## [Task instructions]
Reproduce, exactly and in full, only the lines below from the one containing "and left to" through the one containing "With the internet, however, everyone".

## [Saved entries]
§ §
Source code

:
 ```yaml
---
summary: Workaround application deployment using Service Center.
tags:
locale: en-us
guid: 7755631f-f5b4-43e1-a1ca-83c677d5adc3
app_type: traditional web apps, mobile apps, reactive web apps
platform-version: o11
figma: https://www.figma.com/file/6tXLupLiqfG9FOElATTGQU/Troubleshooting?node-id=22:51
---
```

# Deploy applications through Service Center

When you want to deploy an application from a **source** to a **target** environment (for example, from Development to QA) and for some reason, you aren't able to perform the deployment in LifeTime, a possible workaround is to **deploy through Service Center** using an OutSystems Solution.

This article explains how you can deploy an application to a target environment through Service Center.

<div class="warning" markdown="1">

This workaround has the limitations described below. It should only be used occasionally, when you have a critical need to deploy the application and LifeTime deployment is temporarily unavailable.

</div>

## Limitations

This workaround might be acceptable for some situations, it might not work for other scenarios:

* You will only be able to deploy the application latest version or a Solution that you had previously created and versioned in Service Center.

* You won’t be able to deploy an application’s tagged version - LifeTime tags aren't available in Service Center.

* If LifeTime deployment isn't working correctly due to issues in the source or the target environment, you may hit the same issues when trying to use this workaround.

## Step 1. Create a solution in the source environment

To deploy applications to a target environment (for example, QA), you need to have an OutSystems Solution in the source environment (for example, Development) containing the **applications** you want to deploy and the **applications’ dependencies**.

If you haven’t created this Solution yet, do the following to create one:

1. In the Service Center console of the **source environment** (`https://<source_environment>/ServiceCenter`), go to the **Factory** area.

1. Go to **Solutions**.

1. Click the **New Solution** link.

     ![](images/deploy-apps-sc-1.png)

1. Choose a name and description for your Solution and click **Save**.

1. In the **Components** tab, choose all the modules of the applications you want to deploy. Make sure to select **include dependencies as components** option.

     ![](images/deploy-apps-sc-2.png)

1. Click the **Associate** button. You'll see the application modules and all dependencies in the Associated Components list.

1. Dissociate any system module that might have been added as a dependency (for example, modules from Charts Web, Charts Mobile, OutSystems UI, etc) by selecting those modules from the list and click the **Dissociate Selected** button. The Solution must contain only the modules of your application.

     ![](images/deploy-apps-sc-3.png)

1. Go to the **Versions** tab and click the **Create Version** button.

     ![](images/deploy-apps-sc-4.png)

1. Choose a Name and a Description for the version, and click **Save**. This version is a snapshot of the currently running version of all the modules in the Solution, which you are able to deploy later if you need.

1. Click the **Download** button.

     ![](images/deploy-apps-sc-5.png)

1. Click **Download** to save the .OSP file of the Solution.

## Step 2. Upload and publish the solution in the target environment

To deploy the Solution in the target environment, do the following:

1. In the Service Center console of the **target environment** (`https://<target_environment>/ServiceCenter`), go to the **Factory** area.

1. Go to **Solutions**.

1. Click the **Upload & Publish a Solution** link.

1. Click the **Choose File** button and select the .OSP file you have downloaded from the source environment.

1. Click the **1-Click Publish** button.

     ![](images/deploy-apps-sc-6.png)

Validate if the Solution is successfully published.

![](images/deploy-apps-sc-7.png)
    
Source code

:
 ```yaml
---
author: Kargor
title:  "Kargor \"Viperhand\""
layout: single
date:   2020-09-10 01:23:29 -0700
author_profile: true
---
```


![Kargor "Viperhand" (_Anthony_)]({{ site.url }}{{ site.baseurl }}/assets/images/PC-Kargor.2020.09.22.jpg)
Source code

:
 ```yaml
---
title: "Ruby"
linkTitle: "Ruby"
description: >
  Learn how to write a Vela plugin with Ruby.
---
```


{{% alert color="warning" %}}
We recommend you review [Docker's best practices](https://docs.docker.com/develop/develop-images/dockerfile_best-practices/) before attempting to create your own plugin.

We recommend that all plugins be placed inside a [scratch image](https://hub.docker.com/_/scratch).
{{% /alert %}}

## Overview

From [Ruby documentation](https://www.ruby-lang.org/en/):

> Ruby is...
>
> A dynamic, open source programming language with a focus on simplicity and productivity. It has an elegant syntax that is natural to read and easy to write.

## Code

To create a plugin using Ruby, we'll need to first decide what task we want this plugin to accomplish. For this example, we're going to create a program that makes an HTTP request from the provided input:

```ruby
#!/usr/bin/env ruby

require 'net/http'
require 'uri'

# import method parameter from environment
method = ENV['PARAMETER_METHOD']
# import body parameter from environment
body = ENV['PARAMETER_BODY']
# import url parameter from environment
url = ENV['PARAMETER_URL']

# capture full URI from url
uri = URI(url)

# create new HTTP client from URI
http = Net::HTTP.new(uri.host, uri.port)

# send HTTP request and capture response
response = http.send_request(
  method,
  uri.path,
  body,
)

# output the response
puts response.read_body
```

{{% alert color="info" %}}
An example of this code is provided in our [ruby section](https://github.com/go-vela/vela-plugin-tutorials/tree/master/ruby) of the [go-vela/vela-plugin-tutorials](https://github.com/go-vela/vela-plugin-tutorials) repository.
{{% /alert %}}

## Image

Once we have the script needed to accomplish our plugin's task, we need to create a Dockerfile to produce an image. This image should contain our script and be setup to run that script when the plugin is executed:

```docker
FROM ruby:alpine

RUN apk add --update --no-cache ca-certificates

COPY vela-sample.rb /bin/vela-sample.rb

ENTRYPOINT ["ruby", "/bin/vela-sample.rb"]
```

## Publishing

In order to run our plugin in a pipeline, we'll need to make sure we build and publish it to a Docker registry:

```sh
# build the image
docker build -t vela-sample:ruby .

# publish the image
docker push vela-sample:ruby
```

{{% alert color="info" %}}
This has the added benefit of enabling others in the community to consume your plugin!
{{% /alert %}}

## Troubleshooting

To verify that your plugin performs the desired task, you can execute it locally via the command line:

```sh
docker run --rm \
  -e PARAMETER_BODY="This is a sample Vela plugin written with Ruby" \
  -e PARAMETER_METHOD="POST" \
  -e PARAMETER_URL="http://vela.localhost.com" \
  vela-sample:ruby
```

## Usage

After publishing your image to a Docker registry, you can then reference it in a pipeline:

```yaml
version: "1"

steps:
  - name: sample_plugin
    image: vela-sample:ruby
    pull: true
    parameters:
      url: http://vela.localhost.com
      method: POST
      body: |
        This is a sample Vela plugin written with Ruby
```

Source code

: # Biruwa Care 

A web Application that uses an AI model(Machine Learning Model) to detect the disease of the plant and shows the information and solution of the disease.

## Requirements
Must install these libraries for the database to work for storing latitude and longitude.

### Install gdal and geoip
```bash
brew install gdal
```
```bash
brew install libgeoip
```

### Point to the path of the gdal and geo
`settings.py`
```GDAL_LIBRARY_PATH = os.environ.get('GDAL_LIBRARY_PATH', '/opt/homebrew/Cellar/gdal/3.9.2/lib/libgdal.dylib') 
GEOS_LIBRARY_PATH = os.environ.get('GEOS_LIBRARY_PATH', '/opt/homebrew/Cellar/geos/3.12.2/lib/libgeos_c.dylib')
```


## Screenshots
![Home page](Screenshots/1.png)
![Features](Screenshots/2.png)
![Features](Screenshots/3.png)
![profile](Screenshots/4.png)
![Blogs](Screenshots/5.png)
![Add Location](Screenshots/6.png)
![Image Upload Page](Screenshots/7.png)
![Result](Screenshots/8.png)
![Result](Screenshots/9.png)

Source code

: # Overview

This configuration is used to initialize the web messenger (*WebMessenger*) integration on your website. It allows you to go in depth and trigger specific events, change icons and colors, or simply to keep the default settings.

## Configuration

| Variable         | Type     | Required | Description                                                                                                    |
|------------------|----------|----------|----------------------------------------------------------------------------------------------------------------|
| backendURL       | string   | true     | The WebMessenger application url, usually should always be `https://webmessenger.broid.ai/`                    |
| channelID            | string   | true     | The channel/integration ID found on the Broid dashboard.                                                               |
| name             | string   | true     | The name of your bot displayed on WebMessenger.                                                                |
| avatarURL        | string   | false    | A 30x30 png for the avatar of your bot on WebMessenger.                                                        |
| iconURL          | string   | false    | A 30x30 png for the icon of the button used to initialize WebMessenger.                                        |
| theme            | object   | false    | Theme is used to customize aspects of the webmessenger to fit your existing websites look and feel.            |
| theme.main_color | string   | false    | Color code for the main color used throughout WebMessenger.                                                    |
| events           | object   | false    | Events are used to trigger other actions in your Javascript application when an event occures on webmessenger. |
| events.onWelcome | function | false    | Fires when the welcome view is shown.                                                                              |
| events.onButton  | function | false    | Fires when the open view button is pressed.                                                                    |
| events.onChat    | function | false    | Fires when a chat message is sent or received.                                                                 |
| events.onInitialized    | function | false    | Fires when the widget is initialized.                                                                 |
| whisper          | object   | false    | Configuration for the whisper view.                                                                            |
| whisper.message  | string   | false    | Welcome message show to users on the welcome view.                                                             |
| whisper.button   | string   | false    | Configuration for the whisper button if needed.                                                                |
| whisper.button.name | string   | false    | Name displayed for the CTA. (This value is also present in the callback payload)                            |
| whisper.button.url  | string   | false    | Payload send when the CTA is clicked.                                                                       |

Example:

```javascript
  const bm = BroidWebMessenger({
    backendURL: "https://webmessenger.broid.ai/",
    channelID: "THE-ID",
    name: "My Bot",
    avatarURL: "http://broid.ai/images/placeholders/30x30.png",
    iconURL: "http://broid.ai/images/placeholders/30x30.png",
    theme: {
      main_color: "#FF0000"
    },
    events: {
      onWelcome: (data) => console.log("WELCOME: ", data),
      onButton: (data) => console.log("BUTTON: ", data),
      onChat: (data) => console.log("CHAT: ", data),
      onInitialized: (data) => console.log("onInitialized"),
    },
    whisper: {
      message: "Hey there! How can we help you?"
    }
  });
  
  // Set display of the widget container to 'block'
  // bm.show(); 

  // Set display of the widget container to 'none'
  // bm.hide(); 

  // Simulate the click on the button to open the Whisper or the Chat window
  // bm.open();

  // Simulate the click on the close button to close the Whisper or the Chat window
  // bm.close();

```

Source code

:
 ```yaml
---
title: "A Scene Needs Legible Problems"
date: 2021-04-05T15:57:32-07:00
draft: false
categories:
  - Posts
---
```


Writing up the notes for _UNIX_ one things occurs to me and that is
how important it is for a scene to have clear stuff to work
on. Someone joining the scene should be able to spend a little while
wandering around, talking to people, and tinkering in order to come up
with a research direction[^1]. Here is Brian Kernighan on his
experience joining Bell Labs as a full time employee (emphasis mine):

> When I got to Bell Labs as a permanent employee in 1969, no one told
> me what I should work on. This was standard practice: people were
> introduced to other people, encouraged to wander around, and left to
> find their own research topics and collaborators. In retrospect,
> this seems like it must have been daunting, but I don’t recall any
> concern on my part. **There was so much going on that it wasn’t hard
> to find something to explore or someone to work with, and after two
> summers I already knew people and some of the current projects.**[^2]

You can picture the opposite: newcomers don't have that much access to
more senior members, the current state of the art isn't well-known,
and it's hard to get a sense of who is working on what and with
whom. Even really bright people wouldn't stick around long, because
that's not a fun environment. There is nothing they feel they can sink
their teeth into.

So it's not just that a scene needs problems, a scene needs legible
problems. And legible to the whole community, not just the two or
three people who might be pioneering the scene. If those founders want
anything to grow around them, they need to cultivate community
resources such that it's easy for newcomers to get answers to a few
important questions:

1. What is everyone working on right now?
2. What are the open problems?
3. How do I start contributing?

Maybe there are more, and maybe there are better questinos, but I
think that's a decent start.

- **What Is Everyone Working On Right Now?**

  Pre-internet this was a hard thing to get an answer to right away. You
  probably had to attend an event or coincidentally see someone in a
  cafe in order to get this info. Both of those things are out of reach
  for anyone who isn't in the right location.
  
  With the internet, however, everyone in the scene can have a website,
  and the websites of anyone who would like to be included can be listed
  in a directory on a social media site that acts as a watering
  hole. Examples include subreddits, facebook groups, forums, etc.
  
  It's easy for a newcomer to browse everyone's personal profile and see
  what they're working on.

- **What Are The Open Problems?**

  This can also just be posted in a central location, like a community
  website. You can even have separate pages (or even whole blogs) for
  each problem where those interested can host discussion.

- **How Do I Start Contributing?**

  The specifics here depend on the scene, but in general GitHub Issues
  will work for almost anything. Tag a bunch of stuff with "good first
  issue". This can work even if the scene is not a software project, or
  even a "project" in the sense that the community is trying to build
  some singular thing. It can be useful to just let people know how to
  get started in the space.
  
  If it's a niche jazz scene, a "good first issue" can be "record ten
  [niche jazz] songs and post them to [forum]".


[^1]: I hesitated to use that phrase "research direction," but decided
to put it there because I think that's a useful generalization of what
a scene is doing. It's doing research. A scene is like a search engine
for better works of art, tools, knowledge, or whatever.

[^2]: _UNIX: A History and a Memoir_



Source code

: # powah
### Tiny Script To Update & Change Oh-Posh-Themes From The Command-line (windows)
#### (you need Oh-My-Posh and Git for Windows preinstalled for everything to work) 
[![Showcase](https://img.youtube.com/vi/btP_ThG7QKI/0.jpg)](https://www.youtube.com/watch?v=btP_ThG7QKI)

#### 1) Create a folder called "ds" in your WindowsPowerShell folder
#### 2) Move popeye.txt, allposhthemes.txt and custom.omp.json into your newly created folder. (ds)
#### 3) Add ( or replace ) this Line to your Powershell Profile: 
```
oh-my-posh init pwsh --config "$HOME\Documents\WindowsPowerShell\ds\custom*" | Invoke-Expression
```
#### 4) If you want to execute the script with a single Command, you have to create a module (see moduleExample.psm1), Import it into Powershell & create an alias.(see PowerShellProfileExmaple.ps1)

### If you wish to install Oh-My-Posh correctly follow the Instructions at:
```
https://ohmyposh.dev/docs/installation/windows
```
§ §
## [Response to this exercise]
> introduced to other people, encouraged to wander around, and left to
> find their own research topics and collaborators. In retrospect,
> this seems like it must have been daunting, but I don’t recall any
> concern on my part. **There was so much going on that it wasn’t hard
> to find something to explore or someone to work with, and after two
> summers I already knew people and some of the current projects.**[^2]

You can picture the opposite: newcomers don't have that much access to
more senior members, the current state of the art isn't well-known,
and it's hard to get a sense of who is working on what and with
whom. Even really bright people wouldn't stick around long, because
that's not a fun environment. There is nothing they feel they can sink
their teeth into.

So it's not just that a scene needs problems, a scene needs legible
problems. And legible to the whole community, not just the two or
three people who might be pioneering the scene. If those founders want
anything to grow around them, they need to cultivate community
resources such that it's easy for newcomers to get answers to a few
important questions:

1. What is everyone working on right now?
2. What are the open problems?
3. How do I start contributing?

Maybe there are more, and maybe there are better questinos, but I
think that's a decent start.

- **What Is Everyone Working On Right Now?**

  Pre-internet this was a hard thing to get an answer to right away. You
  probably had to attend an event or coincidentally see someone in a
  cafe in order to get this info. Both of those things are out of reach
  for anyone who isn't in the right location.
  
  With the internet, however, everyone in the scene can have a website,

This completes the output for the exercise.